▶ [RECORDS SHOWN]:
● ● ●
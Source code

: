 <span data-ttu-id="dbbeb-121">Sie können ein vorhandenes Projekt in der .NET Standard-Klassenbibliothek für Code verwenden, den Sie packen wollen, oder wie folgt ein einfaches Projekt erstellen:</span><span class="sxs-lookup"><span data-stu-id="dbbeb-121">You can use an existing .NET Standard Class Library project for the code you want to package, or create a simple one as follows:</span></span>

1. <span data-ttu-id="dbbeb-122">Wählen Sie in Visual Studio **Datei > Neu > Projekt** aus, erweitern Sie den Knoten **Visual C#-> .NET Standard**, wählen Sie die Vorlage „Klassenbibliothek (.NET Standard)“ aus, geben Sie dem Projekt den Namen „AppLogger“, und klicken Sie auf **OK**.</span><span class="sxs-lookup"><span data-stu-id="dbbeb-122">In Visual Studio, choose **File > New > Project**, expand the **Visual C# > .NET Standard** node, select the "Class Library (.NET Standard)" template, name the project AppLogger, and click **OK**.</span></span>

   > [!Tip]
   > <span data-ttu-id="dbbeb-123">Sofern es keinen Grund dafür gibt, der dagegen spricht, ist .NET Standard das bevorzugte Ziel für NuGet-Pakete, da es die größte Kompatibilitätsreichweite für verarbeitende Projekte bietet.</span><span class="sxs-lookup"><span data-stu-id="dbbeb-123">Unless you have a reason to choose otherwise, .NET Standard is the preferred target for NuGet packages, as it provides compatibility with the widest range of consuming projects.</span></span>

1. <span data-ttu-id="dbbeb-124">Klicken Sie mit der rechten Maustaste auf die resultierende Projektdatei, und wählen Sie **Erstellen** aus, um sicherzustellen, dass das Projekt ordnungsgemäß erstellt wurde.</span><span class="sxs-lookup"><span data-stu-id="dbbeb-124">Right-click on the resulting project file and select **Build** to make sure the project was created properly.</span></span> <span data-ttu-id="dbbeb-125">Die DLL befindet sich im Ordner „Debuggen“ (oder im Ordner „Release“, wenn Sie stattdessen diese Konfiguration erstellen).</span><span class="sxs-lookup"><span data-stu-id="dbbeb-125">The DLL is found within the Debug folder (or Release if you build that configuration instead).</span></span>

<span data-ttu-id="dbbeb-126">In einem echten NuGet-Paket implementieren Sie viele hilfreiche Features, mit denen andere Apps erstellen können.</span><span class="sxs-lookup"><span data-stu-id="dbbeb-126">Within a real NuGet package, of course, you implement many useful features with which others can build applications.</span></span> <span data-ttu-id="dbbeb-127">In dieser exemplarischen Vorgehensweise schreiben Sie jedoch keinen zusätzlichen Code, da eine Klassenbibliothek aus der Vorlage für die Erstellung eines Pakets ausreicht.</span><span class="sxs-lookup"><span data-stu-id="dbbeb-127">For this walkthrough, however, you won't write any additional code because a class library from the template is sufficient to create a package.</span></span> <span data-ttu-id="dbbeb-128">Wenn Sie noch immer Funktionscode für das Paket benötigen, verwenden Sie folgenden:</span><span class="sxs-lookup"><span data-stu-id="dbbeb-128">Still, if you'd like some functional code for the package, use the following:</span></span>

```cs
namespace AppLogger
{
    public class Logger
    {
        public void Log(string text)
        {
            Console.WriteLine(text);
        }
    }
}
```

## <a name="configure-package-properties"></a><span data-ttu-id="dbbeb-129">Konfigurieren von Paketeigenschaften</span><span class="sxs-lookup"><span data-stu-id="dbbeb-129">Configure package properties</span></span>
● ● ●
▶ [EXERCISE BRIEF]: Each line of the listing that contains the word "können" must be copied.

▶ [COMPLETED TASK]:
: <span data-ttu-id="dbbeb-121">Sie können ein vorhandenes Projekt in der .NET Standard-Klassenbibliothek für Code verwenden, den Sie packen wollen, oder wie folgt ein einfaches Projekt erstellen:</span><span class="sxs-lookup"><span data-stu-id="dbbeb-121">You can use an existing .NET Standard Class Library project for the code you want to package, or create a simple one as follows:</span></span>
<span data-ttu-id="dbbeb-126">In einem echten NuGet-Paket implementieren Sie viele hilfreiche Features, mit denen andere Apps erstellen können.</span><span class="sxs-lookup"><span data-stu-id="dbbeb-126">Within a real NuGet package, of course, you implement many useful features with which others can build applications.</span></span> <span data-ttu-id="dbbeb-127">In dieser exemplarischen Vorgehensweise schreiben Sie jedoch keinen zusätzlichen Code, da eine Klassenbibliothek aus der Vorlage für die Erstellung eines Pakets ausreicht.</span><span class="sxs-lookup"><span data-stu-id="dbbeb-127">For this walkthrough, however, you won't write any additional code because a class library from the template is sufficient to create a package.</span></span> <span data-ttu-id="dbbeb-128">Wenn Sie noch immer Funktionscode für das Paket benötigen, verwenden Sie folgenden:</span><span class="sxs-lookup"><span data-stu-id="dbbeb-128">Still, if you'd like some functional code for the package, use the following:</span></span>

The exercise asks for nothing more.